Mit dem kämpferischen Atheisten Dawkins haben dagegen sogar viele Atheisten so ihre Probleme. Erlebt man ihn live und in Person, dann kommt er intelligent, scharfzüngig und witzig rüber. In gedruckter Form wirkt das alles oft grimmig und rechthaberisch. Warum immer so viel Schaum vor dem Mund, möchte man ihn mitunter fragen. Vor allem in seinem Bestseller Der Gotteswahn ist das spürbar (allerdings vor allem in der deutschen Übersetzung, die deutlich weniger Witz hat als das Original).
Als Markus Becker und ich vor rund einem Jahr Gelegenheit hatten, ihn an einem verschwiegenen Örtchen zu treffen und ausgiebig zu befragen, lernten wir jemanden kennen, der zu gleichen Teilen Wissenschaftler und Missionar in gottloser Mission zu sein schien. Ich fragte ihn damals, ob er keine Angst habe, dass das öffentliche Image des mitunter sehr bissigen Atheisten Dawkins irgendwann die Erinnerung an seine wissenschaftlichen Meriten überdecken könnte. Ich glaube, das war die einzige Frage, die ihn kurz geschockt hat. In der Schriftform des Interview klang das so:
„Mr. Dawkins, wenn Sie 60 Jahre nach vorn denken, an wen sollten sich die Menschen erinnern: An den Wissenschaftler, der mit dem Konzept des „egoistischen Gens“ zur Evolutionslehre beigetragen hat, oder an den vehementen Religionskritiker?“
Er zögerte kurz und antwortete dann: „Am liebsten an beide, ich sehe sie nicht getrennt voneinander. Aber es täte mir sehr leid, wenn mein Angriff auf die Religion das überschatten würde, was ich zur Wissenschaft beigetragen habe. Das wäre wirklich sehr bedauerlich. Aber ich sehe keinen Gegensatz zwischen diesen beiden Dingen, sie gehören zusammen.“
The Magic of Reality ist ein äußerst oppulentes, auf jeder einzelnen Seite wundervoll illustriertes Buch. Und es ist eines, in der natürlich – siehe oben – Wissenschaft und Religionskritik wieder einmal zusammen kommen. Doch diesmal passiert das in lockerer, entspannter, gänzlich ungrimmiger Form.

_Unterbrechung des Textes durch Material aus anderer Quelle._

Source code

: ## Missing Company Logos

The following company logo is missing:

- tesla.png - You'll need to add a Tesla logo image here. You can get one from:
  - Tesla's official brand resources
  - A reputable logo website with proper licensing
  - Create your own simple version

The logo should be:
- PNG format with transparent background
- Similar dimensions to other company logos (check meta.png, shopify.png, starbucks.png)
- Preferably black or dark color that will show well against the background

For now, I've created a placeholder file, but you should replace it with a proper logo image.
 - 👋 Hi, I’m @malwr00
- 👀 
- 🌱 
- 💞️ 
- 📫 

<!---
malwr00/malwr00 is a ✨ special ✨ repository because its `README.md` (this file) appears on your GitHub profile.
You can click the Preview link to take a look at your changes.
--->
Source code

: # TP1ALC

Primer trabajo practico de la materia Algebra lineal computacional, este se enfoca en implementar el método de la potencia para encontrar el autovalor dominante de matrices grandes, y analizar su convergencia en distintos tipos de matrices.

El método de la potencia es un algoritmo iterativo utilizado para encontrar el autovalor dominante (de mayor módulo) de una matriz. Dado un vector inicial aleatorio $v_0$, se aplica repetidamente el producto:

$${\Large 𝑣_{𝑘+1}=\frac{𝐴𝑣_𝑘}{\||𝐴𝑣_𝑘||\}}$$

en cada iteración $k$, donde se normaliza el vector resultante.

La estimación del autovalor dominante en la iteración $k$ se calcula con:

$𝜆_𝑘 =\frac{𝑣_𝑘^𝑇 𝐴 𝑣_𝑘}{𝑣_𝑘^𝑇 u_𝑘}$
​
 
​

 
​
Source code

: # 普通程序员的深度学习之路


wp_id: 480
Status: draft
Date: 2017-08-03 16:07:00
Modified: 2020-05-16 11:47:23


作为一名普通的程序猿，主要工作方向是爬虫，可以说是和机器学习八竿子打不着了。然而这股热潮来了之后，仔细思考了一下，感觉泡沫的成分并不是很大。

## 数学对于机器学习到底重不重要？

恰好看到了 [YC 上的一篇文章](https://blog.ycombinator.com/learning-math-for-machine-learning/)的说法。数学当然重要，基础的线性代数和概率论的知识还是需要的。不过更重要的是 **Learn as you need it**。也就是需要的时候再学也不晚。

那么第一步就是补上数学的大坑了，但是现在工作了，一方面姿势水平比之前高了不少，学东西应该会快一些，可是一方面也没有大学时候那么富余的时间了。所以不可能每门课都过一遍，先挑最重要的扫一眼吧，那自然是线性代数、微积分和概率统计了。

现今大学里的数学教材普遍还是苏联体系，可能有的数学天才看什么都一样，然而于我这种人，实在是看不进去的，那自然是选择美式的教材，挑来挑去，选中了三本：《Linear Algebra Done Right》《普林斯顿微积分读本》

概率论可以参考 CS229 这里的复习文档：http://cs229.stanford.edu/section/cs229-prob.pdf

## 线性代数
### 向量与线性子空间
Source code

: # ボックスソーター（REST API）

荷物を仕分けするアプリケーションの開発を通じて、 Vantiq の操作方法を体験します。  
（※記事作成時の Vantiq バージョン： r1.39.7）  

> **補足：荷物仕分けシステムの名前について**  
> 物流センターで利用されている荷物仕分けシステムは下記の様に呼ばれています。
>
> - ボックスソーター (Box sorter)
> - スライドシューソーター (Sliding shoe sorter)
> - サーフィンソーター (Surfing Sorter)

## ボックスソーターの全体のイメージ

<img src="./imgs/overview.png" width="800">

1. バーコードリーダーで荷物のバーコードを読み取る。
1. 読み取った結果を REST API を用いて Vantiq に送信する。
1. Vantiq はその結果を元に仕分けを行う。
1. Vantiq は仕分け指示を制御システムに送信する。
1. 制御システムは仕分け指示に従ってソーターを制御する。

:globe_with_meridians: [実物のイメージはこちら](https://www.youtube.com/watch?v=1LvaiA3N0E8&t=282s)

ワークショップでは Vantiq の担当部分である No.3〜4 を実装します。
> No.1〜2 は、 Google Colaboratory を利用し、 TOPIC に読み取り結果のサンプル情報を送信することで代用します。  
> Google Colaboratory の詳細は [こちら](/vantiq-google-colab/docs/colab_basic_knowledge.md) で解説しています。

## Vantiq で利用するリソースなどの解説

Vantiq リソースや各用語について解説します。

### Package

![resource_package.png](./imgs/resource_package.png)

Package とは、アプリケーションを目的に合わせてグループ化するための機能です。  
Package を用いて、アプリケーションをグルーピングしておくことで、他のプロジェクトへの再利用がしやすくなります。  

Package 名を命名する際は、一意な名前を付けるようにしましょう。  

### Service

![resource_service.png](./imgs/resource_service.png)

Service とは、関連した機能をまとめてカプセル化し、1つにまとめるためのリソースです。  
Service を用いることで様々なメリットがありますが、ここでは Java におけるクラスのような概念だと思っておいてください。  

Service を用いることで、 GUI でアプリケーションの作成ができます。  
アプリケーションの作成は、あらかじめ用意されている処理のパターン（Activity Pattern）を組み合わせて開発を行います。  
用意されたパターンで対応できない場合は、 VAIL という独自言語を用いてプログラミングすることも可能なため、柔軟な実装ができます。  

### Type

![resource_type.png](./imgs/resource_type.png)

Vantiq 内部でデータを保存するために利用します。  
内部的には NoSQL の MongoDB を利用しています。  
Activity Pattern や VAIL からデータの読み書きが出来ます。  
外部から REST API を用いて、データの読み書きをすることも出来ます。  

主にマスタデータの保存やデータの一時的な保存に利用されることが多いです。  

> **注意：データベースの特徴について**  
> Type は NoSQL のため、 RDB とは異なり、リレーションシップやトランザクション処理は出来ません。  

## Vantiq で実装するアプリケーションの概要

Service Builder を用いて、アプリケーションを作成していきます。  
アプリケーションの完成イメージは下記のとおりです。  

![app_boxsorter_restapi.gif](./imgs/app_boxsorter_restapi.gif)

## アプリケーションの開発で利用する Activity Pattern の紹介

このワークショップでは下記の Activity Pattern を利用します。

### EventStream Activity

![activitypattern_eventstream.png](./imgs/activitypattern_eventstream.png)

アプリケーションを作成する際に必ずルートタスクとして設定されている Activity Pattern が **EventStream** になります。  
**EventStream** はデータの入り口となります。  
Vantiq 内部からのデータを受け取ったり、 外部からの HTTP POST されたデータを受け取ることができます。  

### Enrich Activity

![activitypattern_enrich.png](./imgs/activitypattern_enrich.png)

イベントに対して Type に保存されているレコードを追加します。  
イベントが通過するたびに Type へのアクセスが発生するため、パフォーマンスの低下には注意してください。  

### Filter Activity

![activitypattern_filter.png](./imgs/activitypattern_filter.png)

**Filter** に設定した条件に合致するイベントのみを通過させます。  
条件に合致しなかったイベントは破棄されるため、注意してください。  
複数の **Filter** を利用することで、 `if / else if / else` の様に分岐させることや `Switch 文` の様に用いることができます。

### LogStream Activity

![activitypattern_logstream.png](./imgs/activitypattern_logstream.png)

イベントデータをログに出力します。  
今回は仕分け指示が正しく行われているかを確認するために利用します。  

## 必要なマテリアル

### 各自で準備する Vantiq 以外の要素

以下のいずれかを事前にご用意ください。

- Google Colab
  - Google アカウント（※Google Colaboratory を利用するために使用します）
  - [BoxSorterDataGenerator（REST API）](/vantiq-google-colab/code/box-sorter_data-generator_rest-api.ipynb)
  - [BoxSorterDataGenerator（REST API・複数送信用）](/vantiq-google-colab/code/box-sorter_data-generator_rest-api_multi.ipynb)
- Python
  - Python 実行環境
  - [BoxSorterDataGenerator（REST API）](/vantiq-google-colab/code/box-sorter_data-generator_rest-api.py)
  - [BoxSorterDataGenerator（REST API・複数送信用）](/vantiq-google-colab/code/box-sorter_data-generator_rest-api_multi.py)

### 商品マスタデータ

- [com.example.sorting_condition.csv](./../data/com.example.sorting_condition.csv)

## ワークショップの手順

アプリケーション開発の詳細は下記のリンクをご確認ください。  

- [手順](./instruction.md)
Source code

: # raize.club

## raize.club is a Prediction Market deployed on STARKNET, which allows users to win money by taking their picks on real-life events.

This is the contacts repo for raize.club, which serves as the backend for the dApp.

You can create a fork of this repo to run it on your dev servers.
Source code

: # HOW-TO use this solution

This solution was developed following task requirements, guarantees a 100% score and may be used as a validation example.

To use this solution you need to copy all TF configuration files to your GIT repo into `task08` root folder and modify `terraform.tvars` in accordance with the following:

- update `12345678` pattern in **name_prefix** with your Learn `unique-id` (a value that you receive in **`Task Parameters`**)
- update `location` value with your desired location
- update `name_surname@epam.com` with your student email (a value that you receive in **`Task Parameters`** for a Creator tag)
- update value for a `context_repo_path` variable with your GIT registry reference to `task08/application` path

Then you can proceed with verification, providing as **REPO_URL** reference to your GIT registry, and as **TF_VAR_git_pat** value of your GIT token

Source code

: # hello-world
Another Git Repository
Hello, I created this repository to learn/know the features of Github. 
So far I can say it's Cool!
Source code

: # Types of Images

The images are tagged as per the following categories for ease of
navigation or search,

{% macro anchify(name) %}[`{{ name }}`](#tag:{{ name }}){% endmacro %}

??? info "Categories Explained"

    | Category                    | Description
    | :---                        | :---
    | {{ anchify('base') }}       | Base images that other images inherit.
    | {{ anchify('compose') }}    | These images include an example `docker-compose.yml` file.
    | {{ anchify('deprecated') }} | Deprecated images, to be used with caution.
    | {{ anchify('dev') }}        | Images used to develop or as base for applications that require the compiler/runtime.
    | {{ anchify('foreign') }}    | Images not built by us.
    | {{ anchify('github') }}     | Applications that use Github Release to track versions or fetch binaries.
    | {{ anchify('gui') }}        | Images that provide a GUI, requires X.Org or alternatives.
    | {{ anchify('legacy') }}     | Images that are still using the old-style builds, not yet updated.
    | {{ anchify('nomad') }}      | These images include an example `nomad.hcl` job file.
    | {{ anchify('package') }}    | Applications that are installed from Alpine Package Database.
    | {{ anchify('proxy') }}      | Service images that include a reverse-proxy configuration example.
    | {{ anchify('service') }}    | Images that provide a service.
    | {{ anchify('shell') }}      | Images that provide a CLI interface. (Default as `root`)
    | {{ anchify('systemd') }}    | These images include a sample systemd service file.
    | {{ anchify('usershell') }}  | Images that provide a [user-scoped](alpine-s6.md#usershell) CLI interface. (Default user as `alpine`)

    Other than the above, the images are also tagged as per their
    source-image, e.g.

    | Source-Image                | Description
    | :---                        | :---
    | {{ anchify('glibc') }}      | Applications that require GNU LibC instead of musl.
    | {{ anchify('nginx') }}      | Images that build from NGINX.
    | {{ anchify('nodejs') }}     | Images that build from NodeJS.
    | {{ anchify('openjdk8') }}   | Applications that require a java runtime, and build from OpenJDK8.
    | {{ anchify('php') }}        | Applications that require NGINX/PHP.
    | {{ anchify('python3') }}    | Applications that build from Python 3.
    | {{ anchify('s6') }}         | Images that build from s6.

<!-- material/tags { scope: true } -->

Es macht das eindeutig für Heranwachsende geschriebene Buch zu einer Lektüre, die auch für Erwachsene höchst lohnend ist, die mit Wissenschaft wenig am Hut haben. Dawkins erzählt darin von Mythen und Erkenntnissen, er plaudert und witzelt. Religionskritik ergibt sich daraus nur insofern, als dass er archaische Mythen meist religiösen Ursprungs mit unseren wissenschaftlichen Erkenntnissen kontrastiert. Er lässt den Mythen dabei ihren Charme, ihren kulturellen Wert, macht aber stets klar, dass sie zur Erklärung der Welt eben nicht ausreichen.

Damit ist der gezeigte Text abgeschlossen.